In response to to this letter from three committeemen, Walter Harris, Deputy Commissioner of Operations and Chief Operating Officer of the FDA, replied 4 months later. He could not point to any specific statutory authority allowing his agency to make a change. He admitted the the agency was responding to a petition submitted by Public Citizen– a left-leaning public advocacy group founded by Ralph Nader, and Mr. Harris also admitted that the FDA’s chief counsel and other FDA officials met with a representative from the American Association for Justice, the trial lawyers’ lobbying and advocacy organization– an organization that has lined the pocketbooks of Democratic organizations and lawmakers with millions of dollars:
Generic drug companies argue that the rule exposes them to expensive lawsuits; would increase costs for an industry that has helped American consumers save billions of dollars: and create confusion because generic companies making the same drug might have different warning labels. This proposal has also been opposed by the manufacurers of these drugs for fear of the confusion this new labelling regime would impose on doctors, nurses and other health care professionals. It also would be a boon to trial lawyers looking for more opportunities to sue the deep pockets of the manufacturers of these drugs by taking advantage of this new opportunity for expensive lawsuits.
Furthermore, the generic drug industry contends that generic companies do not have years of clinical data obtained through drug development and patent ownership, and that new warnings by any single generic producer would be based on sparse patient information. Only the FDA has access to the full range of data — from the brand-name producer, generic producers and other sources.

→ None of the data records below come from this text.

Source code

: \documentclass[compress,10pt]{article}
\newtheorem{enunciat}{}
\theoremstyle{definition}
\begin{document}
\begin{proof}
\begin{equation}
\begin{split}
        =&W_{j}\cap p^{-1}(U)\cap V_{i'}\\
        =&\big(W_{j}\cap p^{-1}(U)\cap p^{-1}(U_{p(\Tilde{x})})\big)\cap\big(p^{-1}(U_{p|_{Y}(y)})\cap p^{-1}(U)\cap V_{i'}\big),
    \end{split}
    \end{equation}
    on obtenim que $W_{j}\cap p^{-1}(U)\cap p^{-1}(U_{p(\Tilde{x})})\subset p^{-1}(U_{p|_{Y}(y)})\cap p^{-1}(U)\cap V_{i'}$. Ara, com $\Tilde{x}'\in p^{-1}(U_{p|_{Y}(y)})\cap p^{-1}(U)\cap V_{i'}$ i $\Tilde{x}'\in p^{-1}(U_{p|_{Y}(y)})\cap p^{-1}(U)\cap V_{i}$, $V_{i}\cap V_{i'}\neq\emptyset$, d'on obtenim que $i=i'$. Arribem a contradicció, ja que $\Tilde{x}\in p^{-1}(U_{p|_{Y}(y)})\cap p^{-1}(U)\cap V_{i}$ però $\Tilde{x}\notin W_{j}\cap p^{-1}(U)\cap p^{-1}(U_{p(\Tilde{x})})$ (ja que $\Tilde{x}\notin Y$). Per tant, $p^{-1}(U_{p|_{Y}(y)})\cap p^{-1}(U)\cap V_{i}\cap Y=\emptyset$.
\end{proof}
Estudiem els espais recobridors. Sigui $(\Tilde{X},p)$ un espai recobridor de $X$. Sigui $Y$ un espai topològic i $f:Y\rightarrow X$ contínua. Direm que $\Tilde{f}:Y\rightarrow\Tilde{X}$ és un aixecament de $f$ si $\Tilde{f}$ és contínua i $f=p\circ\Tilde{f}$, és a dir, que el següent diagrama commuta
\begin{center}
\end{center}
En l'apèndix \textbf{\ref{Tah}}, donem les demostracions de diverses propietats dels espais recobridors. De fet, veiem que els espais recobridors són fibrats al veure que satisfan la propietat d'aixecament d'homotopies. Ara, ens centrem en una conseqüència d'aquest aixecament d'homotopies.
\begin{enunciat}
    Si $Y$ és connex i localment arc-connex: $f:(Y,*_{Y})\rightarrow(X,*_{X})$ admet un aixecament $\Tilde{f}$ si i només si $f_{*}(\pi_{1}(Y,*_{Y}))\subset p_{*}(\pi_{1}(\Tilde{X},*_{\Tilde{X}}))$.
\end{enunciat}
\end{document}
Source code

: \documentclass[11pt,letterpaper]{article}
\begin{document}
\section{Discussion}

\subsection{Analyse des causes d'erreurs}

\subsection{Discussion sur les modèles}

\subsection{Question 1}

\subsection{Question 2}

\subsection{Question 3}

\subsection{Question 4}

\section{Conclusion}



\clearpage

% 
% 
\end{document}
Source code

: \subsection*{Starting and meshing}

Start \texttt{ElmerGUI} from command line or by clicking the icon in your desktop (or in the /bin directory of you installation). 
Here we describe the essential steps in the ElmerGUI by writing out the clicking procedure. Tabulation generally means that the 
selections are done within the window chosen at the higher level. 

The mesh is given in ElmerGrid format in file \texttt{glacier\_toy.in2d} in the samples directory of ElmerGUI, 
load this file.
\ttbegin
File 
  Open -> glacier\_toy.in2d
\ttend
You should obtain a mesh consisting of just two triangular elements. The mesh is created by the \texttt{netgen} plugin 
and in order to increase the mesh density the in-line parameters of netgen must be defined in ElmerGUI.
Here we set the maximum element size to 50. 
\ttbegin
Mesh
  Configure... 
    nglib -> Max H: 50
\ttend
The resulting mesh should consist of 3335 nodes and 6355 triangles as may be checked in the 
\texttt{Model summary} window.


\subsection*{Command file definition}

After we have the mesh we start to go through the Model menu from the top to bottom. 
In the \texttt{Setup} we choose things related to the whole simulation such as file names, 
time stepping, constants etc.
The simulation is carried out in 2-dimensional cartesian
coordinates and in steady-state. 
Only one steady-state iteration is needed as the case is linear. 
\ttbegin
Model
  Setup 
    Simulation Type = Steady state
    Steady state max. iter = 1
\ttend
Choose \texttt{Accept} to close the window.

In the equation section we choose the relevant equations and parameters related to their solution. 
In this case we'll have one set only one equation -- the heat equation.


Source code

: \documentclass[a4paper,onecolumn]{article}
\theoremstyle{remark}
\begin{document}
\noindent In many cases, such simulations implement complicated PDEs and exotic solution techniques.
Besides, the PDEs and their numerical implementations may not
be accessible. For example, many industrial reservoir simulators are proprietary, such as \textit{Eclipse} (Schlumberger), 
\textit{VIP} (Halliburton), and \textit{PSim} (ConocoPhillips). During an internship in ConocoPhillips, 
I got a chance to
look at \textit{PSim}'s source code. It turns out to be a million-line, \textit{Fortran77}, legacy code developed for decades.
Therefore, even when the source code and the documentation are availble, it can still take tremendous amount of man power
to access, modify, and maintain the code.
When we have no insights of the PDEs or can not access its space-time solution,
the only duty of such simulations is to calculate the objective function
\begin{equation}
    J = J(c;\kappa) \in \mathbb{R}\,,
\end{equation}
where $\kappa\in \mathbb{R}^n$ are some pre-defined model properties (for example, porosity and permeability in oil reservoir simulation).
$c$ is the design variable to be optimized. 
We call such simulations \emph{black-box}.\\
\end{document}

Ralph G. Neas, former president of the Generic Pharmaceutical Association said the industry’s proposal to make the FDA responsible would significantly speed up labeling changes but went further to say:
To delegate decision-making to a manufacturer who does not have all the relevant scientific information would not be responsible and could have harmful consequences…If you do something inconsistent with Hatch-Waxman, we will go to court because you will be exceeding your legal authority.
Although the FDA has not been granted the power from Congress to propose a new law in this manner, the FDA’s believes they have the unilateral authority to make laws. The executive branch does not have the power to pass a new law, or promulgate a regulation, without the consent of Congress. But rule of law, as multiple state lawsuits have shown, will not stop the administration in creating new laws. In addition to this being a potential violation of the Separation of Powers between the executive and the legislative branch of the federal government, legislative actions by unelected bureaucrats is a dangerous practice.
The bottom line shouldn’t be measured in dollars, yet it seems that even when it comes to patient safety, which has been protected by existing laws and subsequent Supreme Court rulings over many decades, the FDA is not immune to political influence. Yet, in the words of the FDA and congressional oversight committee, the true bottom line is found in the answer to this question: where does the FDA have the authority to usurp the law of the United States? That answer is the antidote to the disease of big government.